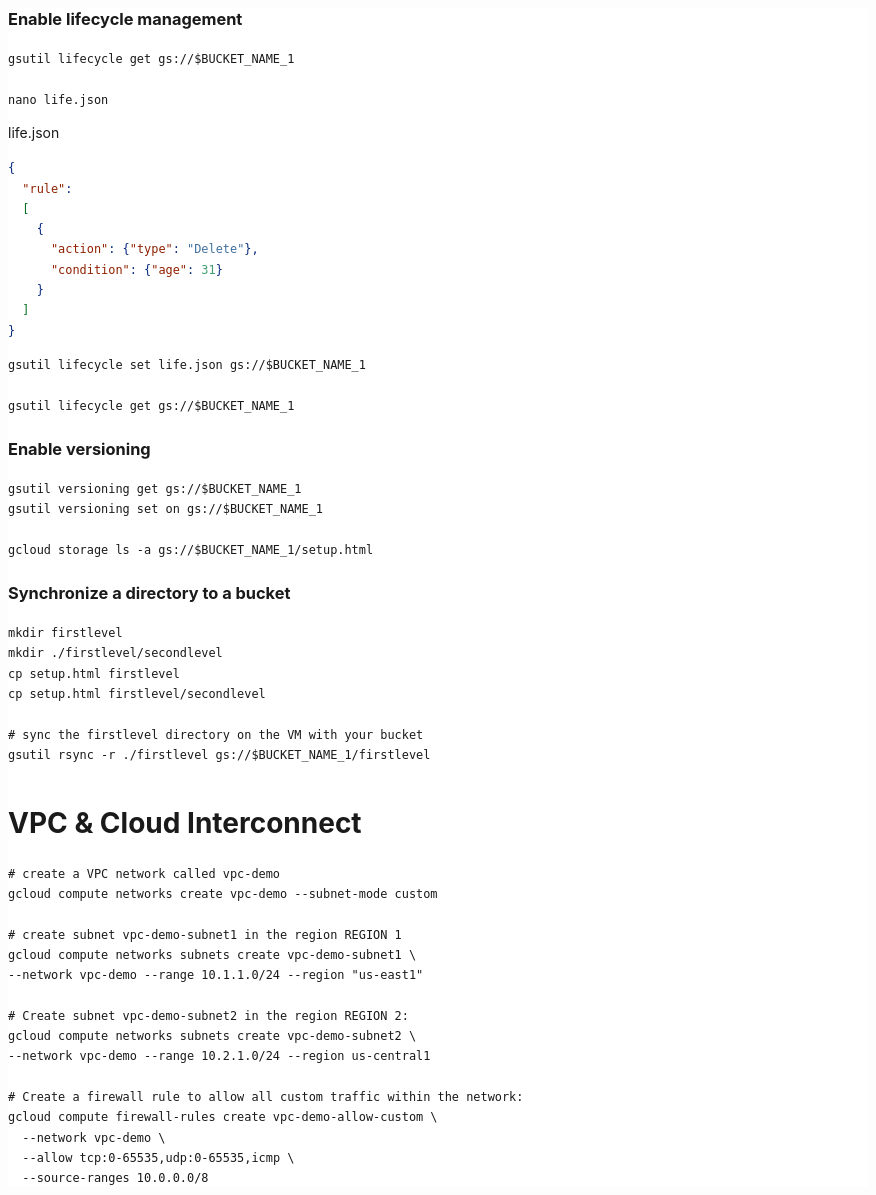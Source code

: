 ### Enable lifecycle management
```shell
gsutil lifecycle get gs://$BUCKET_NAME_1

nano life.json
```
life.json
```json
{
  "rule":
  [
    {
      "action": {"type": "Delete"},
      "condition": {"age": 31}
    }
  ]
}
```

```shell
gsutil lifecycle set life.json gs://$BUCKET_NAME_1

gsutil lifecycle get gs://$BUCKET_NAME_1
```

### Enable versioning
```shell
gsutil versioning get gs://$BUCKET_NAME_1
gsutil versioning set on gs://$BUCKET_NAME_1

gcloud storage ls -a gs://$BUCKET_NAME_1/setup.html

```

### Synchronize a directory to a bucket
```shell
mkdir firstlevel
mkdir ./firstlevel/secondlevel
cp setup.html firstlevel
cp setup.html firstlevel/secondlevel

# sync the firstlevel directory on the VM with your bucket
gsutil rsync -r ./firstlevel gs://$BUCKET_NAME_1/firstlevel
```

# VPC & Cloud Interconnect

```shell
# create a VPC network called vpc-demo
gcloud compute networks create vpc-demo --subnet-mode custom

# create subnet vpc-demo-subnet1 in the region REGION 1
gcloud compute networks subnets create vpc-demo-subnet1 \
--network vpc-demo --range 10.1.1.0/24 --region "us-east1"

# Create subnet vpc-demo-subnet2 in the region REGION 2:
gcloud compute networks subnets create vpc-demo-subnet2 \
--network vpc-demo --range 10.2.1.0/24 --region us-central1

# Create a firewall rule to allow all custom traffic within the network:
gcloud compute firewall-rules create vpc-demo-allow-custom \
  --network vpc-demo \
  --allow tcp:0-65535,udp:0-65535,icmp \
  --source-ranges 10.0.0.0/8
```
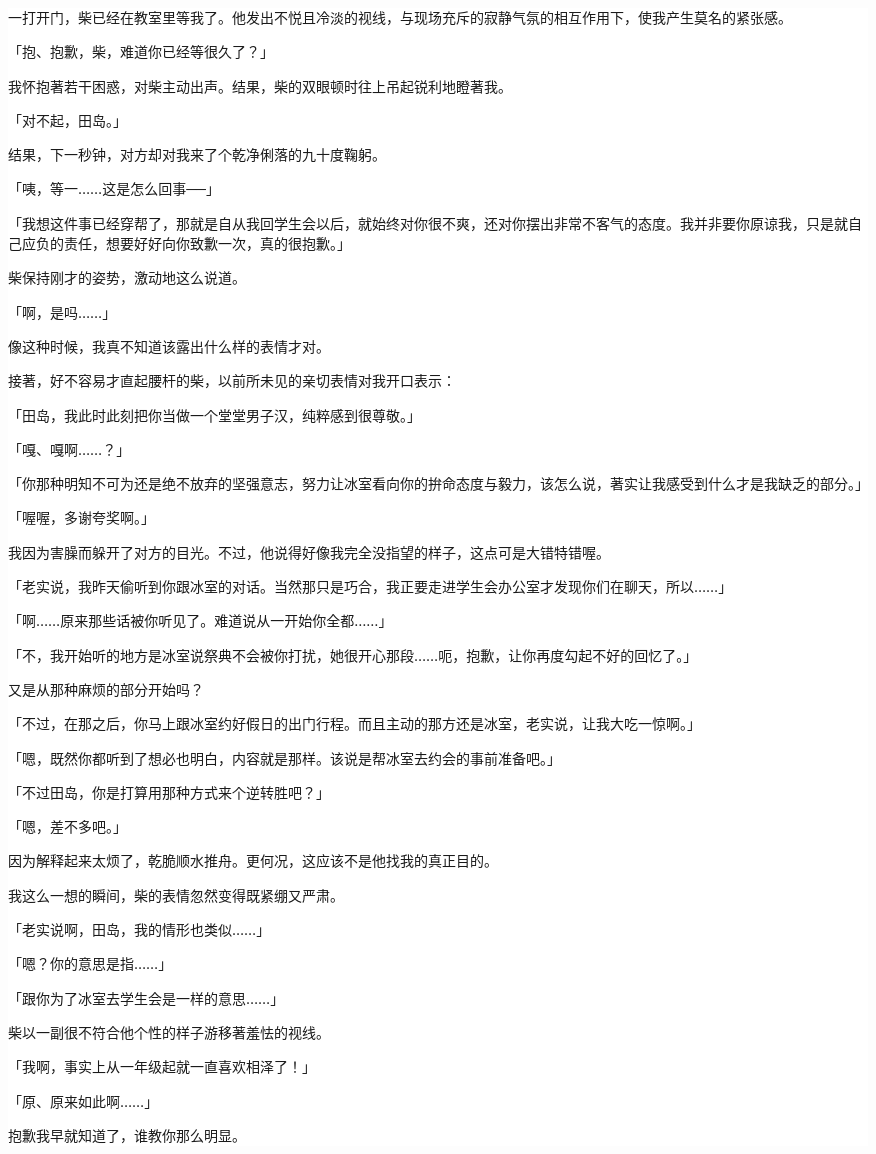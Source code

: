 一打开门，柴已经在教室里等我了。他发出不悦且冷淡的视线，与现场充斥的寂静气氛的相互作用下，使我产生莫名的紧张感。

「抱、抱歉，柴，难道你已经等很久了？」

我怀抱著若干困惑，对柴主动出声。结果，柴的双眼顿时往上吊起锐利地瞪著我。

「对不起，田岛。」

结果，下一秒钟，对方却对我来了个乾净俐落的九十度鞠躬。

「咦，等一……这是怎么回事──」

「我想这件事已经穿帮了，那就是自从我回学生会以后，就始终对你很不爽，还对你摆出非常不客气的态度。我并非要你原谅我，只是就自己应负的责任，想要好好向你致歉一次，真的很抱歉。」

柴保持刚才的姿势，激动地这么说道。

「啊，是吗……」

像这种时候，我真不知道该露出什么样的表情才对。

接著，好不容易才直起腰杆的柴，以前所未见的亲切表情对我开口表示：

「田岛，我此时此刻把你当做一个堂堂男子汉，纯粹感到很尊敬。」

「嘎、嘎啊……？」

「你那种明知不可为还是绝不放弃的坚强意志，努力让冰室看向你的拚命态度与毅力，该怎么说，著实让我感受到什么才是我缺乏的部分。」

「喔喔，多谢夸奖啊。」

我因为害臊而躲开了对方的目光。不过，他说得好像我完全没指望的样子，这点可是大错特错喔。

「老实说，我昨天偷听到你跟冰室的对话。当然那只是巧合，我正要走进学生会办公室才发现你们在聊天，所以……」

「啊……原来那些话被你听见了。难道说从一开始你全都……」

「不，我开始听的地方是冰室说祭典不会被你打扰，她很开心那段……呃，抱歉，让你再度勾起不好的回忆了。」

又是从那种麻烦的部分开始吗？

「不过，在那之后，你马上跟冰室约好假日的出门行程。而且主动的那方还是冰室，老实说，让我大吃一惊啊。」

「嗯，既然你都听到了想必也明白，内容就是那样。该说是帮冰室去约会的事前准备吧。」

「不过田岛，你是打算用那种方式来个逆转胜吧？」

「嗯，差不多吧。」

因为解释起来太烦了，乾脆顺水推舟。更何况，这应该不是他找我的真正目的。

我这么一想的瞬间，柴的表情忽然变得既紧绷又严肃。

「老实说啊，田岛，我的情形也类似……」

「嗯？你的意思是指……」

「跟你为了冰室去学生会是一样的意思……」

柴以一副很不符合他个性的样子游移著羞怯的视线。

「我啊，事实上从一年级起就一直喜欢相泽了！」

「原、原来如此啊……」

抱歉我早就知道了，谁教你那么明显。

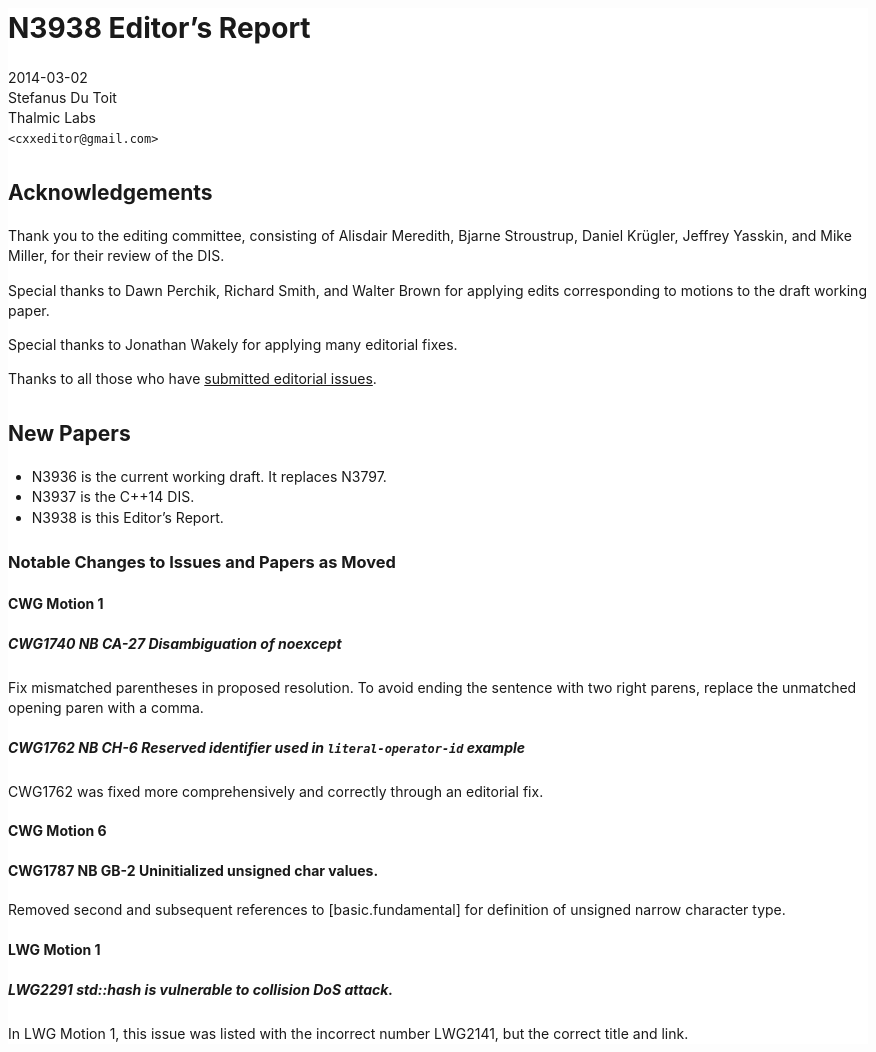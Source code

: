 N3938 Editor’s Report
=====================

2014-03-02  
Stefanus Du Toit  
Thalmic Labs  
`<cxxeditor@gmail.com>`

Acknowledgements
----------------

Thank you to the editing committee, consisting of Alisdair Meredith, Bjarne Stroustrup, Daniel Krügler, Jeffrey Yasskin, and Mike Miller, for their review of the DIS.

Special thanks to Dawn Perchik, Richard Smith, and Walter Brown for applying edits corresponding to motions to the draft working paper.

Special thanks to Jonathan Wakely for applying many editorial fixes.

Thanks to all those who have [submitted editorial issues](https://github.com/cplusplus/draft/wiki/How-to-submit-an-editorial-issue).

New Papers
----------

-   N3936 is the current working draft. It replaces N3797.
-   N3937 is the C++14 DIS.
-   N3938 is this Editor’s Report.

### Notable Changes to Issues and Papers as Moved

#### CWG Motion 1

##### CWG1740 NB CA-27 Disambiguation of noexcept

Fix mismatched parentheses in proposed resolution. To avoid ending the sentence with two right parens, replace the unmatched opening paren with a comma.

##### CWG1762 NB CH-6 Reserved identifier used in `literal-operator-id` example

CWG1762 was fixed more comprehensively and correctly through an editorial fix.

#### CWG Motion 6

#### CWG1787 NB GB-2 Uninitialized unsigned char values.

Removed second and subsequent references to \[basic.fundamental\] for definition of unsigned narrow character type.

#### LWG Motion 1

##### LWG2291 std::hash is vulnerable to collision DoS attack.

In LWG Motion 1, this issue was listed with the incorrect number LWG2141, but the correct title and link.
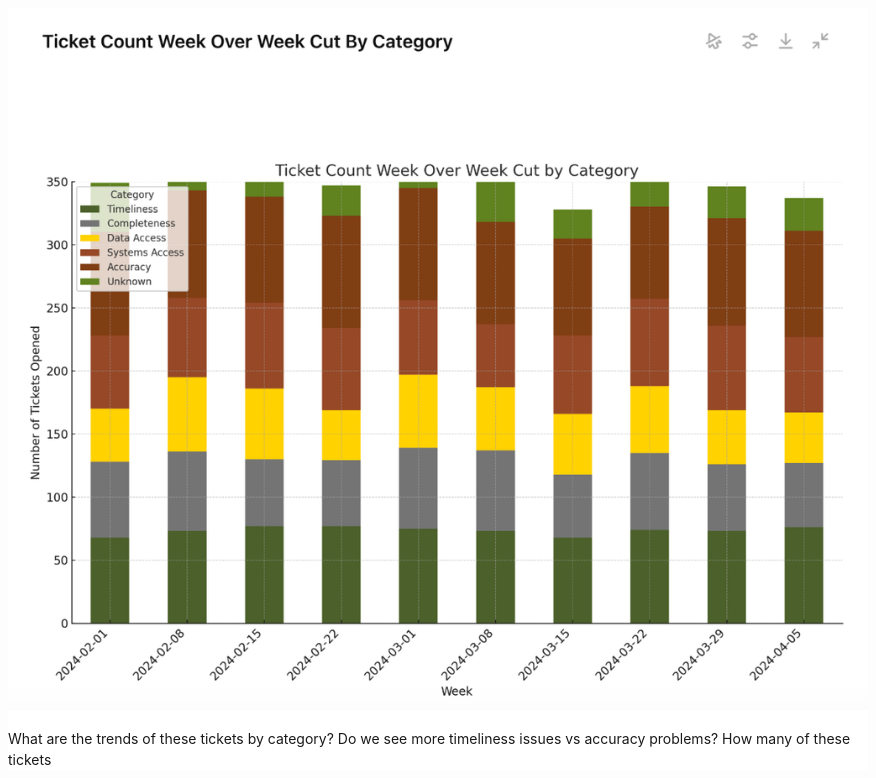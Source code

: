 ![regular](images/insight4.png)

What are the trends of these tickets by category? Do we see more timeliness issues vs accuracy problems? How many of these tickets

+---+

Problem:
Respond with the count of lines in the material above that contain the word "lifecycle", and add nothing to it.

Reply:
4